◆ Exercise brief
Copy all lines holding the word "problems" from the entries.

*** Opening of Provided entries ***

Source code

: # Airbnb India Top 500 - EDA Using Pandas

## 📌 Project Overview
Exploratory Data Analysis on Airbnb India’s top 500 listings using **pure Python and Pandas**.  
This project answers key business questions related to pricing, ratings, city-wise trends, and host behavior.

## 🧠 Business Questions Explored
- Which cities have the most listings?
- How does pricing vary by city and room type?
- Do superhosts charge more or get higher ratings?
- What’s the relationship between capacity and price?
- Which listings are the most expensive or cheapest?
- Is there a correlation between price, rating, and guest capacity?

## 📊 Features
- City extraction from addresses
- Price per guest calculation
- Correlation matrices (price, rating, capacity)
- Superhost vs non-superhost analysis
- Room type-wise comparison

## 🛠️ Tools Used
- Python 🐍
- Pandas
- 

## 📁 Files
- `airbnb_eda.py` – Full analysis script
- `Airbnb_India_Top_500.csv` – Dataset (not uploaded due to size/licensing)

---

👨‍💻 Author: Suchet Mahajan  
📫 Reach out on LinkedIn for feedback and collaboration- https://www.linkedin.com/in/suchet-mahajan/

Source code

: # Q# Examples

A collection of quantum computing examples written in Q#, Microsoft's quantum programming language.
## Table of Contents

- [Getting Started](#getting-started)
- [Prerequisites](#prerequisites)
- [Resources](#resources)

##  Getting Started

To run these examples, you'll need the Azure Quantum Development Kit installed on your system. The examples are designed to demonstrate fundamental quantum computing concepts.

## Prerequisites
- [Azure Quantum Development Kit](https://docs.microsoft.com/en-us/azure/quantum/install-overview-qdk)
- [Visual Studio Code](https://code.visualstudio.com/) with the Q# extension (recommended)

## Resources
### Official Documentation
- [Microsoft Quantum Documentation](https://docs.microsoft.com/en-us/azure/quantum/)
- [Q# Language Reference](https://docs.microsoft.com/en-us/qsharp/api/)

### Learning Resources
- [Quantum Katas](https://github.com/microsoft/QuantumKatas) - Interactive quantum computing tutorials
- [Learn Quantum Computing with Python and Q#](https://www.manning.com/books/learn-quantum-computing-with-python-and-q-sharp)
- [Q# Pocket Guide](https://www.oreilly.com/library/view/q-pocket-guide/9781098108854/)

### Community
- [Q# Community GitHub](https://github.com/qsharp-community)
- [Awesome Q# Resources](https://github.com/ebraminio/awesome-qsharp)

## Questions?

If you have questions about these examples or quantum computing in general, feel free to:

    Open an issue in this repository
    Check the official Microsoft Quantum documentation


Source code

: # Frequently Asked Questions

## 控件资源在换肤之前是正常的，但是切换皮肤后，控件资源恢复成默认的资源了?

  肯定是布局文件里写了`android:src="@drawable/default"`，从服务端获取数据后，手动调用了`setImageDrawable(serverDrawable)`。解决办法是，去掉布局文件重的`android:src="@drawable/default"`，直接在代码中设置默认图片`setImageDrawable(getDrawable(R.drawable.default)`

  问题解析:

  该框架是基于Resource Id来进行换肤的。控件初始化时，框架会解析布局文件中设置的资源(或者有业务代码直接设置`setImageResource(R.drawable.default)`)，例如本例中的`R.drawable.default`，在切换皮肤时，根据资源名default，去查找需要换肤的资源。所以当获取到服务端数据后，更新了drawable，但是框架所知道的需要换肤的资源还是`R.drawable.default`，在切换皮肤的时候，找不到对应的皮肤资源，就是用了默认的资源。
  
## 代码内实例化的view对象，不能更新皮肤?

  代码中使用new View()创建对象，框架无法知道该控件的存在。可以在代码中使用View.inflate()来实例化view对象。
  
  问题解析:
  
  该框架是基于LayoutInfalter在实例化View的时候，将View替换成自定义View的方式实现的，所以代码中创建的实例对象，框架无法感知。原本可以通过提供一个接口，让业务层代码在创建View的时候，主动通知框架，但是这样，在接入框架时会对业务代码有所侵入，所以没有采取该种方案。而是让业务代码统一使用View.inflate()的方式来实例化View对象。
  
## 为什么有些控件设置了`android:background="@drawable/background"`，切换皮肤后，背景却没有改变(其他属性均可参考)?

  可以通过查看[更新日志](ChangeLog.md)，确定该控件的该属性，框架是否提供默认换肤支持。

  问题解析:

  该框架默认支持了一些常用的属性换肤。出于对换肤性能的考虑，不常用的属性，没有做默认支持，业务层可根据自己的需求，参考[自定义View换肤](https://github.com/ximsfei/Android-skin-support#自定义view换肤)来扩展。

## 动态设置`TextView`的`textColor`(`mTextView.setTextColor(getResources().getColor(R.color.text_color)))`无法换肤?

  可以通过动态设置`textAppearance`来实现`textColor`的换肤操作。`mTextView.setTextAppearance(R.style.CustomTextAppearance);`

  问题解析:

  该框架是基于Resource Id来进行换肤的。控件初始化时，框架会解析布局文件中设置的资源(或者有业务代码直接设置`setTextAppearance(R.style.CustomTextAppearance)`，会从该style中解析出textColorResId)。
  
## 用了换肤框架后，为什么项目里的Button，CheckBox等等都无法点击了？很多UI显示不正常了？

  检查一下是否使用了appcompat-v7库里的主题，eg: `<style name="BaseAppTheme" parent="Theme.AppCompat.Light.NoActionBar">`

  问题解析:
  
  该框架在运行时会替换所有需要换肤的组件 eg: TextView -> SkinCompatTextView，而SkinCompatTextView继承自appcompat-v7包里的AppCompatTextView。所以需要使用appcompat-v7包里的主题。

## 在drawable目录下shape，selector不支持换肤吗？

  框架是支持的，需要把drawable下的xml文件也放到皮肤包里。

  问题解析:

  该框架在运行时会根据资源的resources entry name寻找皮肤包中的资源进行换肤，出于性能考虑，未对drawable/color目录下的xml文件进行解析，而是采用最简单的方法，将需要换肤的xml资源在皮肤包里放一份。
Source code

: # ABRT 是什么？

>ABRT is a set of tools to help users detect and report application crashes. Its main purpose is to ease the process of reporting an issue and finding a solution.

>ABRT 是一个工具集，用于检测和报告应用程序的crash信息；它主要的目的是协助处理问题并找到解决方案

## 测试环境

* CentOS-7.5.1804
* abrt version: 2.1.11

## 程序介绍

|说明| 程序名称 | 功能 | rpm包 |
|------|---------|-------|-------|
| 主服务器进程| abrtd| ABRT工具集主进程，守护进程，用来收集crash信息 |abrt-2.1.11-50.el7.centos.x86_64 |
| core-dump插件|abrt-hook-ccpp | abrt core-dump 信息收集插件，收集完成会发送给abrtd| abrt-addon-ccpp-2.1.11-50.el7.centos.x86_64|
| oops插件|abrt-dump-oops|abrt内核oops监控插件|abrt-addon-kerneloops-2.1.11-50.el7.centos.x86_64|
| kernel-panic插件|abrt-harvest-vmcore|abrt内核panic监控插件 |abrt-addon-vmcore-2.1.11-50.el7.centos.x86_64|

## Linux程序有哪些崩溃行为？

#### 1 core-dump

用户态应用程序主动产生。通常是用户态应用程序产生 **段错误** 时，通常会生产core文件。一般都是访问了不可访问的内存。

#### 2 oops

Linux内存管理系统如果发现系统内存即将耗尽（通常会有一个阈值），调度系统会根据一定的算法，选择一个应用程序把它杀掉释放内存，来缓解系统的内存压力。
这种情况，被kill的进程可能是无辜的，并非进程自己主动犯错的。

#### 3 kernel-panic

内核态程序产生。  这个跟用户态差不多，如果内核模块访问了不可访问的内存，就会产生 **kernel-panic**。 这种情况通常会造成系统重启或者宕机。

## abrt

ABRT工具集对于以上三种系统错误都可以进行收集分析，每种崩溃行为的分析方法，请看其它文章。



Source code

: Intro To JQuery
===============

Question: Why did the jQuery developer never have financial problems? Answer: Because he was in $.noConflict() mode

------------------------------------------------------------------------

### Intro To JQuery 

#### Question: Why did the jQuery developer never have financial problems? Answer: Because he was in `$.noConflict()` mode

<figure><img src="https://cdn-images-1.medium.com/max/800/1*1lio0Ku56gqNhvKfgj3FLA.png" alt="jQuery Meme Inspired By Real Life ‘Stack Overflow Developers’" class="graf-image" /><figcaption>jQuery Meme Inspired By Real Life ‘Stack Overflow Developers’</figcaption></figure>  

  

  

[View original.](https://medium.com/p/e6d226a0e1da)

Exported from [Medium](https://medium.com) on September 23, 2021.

*** Close of Provided entries ***

◆ The completed task
Question: Why did the jQuery developer never have financial problems? Answer: Because he was in $.noConflict() mode
#### Question: Why did the jQuery developer never have financial problems? Answer: Because he was in `$.noConflict()` mode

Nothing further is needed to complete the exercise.